Me encontraba con algunas hermanas y amigas en el gran ramo de Rachid, un vendedor de rosas indio. Nunca había visto a uno, como no era el tipo de visitante que había conocido en la Rosaleda. Lo que aprendí durante los primeros días de mi nueva vida fue que Rachid nos llevaba a restaurantes y nos mostraba a las parejas que estaban cenando. Si tenía suerte, el novio miraba el ramo y escogía una de nosotras para su novia.
No era una vida fácil, no me imaginaba que una vez cortada de mi trocito de tierra en la Rosaleda habría sufrido tanto. Me sentía muy débil y, además, estábamos muy estrechas todas pegadas en ese ramo. Una noche, Rachid nos llevó a un restaurante de la Gran Vía y, acercándonos a una mesa, oí un idioma familiar. Era francés, reconocí el sonido de la lectura del Jardinero.
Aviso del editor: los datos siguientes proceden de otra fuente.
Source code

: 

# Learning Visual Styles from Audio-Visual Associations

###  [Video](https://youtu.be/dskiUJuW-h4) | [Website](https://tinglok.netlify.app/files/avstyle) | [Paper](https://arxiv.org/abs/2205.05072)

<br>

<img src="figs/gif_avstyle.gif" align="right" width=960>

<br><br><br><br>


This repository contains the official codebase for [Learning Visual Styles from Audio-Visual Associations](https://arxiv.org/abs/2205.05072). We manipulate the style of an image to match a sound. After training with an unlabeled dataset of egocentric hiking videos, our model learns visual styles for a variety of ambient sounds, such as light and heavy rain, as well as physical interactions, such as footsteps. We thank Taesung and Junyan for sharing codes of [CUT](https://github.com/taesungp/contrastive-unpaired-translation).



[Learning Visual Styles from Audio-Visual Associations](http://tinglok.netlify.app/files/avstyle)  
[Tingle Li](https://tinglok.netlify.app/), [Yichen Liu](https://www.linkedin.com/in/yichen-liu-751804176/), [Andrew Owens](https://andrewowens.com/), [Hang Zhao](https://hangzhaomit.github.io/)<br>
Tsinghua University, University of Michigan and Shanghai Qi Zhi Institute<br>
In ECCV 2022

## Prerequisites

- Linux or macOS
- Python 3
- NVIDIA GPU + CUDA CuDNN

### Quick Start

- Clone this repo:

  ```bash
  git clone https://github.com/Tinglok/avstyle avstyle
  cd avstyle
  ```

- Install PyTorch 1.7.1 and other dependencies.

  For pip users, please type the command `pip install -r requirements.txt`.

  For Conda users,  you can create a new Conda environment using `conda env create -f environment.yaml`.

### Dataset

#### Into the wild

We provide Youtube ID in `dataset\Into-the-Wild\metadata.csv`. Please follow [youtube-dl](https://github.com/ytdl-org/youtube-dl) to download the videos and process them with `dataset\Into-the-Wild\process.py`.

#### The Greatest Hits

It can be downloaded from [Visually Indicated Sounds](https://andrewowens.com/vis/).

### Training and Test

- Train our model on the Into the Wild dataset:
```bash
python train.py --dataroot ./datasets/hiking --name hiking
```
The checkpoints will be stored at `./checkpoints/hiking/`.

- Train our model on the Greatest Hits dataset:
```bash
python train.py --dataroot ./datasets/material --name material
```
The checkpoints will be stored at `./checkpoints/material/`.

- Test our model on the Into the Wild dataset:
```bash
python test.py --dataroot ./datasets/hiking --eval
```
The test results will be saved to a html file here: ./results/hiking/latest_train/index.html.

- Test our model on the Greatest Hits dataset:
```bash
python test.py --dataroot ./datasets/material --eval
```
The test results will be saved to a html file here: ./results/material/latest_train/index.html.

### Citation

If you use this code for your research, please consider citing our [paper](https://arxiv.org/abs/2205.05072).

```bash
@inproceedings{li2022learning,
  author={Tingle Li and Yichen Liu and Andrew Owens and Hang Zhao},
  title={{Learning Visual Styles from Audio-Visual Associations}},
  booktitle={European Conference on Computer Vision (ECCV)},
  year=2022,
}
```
Decidí que esa era mi gran oportunidad: me concentré al máximo en mi perfume y color para que me eligieran y así fue: el chico francés decidió regalarme a su novia. Ahí empezaba mi viaje.
Pasé la cena sobre la mesa hasta que la pareja se levantó y nos fuimos al hotel, donde mi nueva dueña me puso en un vaso lleno de agua: por fin la sequedad que sentía se calmó. Los días pasaban y yo me sentía cada vez más cansada… empecé a creer que nunca llegaría a ver París.
Una mañana al despertarme vi que las maletas estaban listas.
Pensé que mi destino sería sellado: esa habitación de hotel iba a ser mi sepultura. Sentía mis pétalos que se debilitaban y que el agua del vaso ya no era suficiente. ¡Que ilusa había sido! Y justo cuando estaba perdiendo mis últimas esperanzas, una mano sutil me cogió. Si hubiera tenido una voz, habría gritado y si hubiera tenido dos pies, habría huido de mi destino. No quería terminar mi vida marchitando en un oscuro cubo de basura. Sin embargo, la mano se dirigió hacia el pelo de la chica y me arregló entre sus sedosos bucles. No podía creer lo que estaba pasando: ¡entonces iban a llevarme con ellos! Así mi increíble viaje seguía hacia la ciudad de mis sueños.

El trayecto hacia el aeropuerto fue muy rápido y yo empezaba a encontrarme bien en aquel pelo rizado. Aún no sabía si hubiera sobrevivido hasta el final del viaje; en el avión me sentía cada segundo más débil y observaba mis pétalos caer uno tras otro, como si fueran lágrimas. Temía que pronto yo habría sido solo un tallo desolado. Mientras la visión se me nublaba, por la ventanilla empecé a ver los tejados cada vez más cercanos. ¡Tenía que aguantar! Pero las fuerzas casi me abandonaron y todo se volvió negro.
Cuando pude ver de nuevo, una torre de hierro inmensa estaba delante de mí. ¡Estaba en París! La comprensión me llenó de alegría y exhalé mi último suspiro.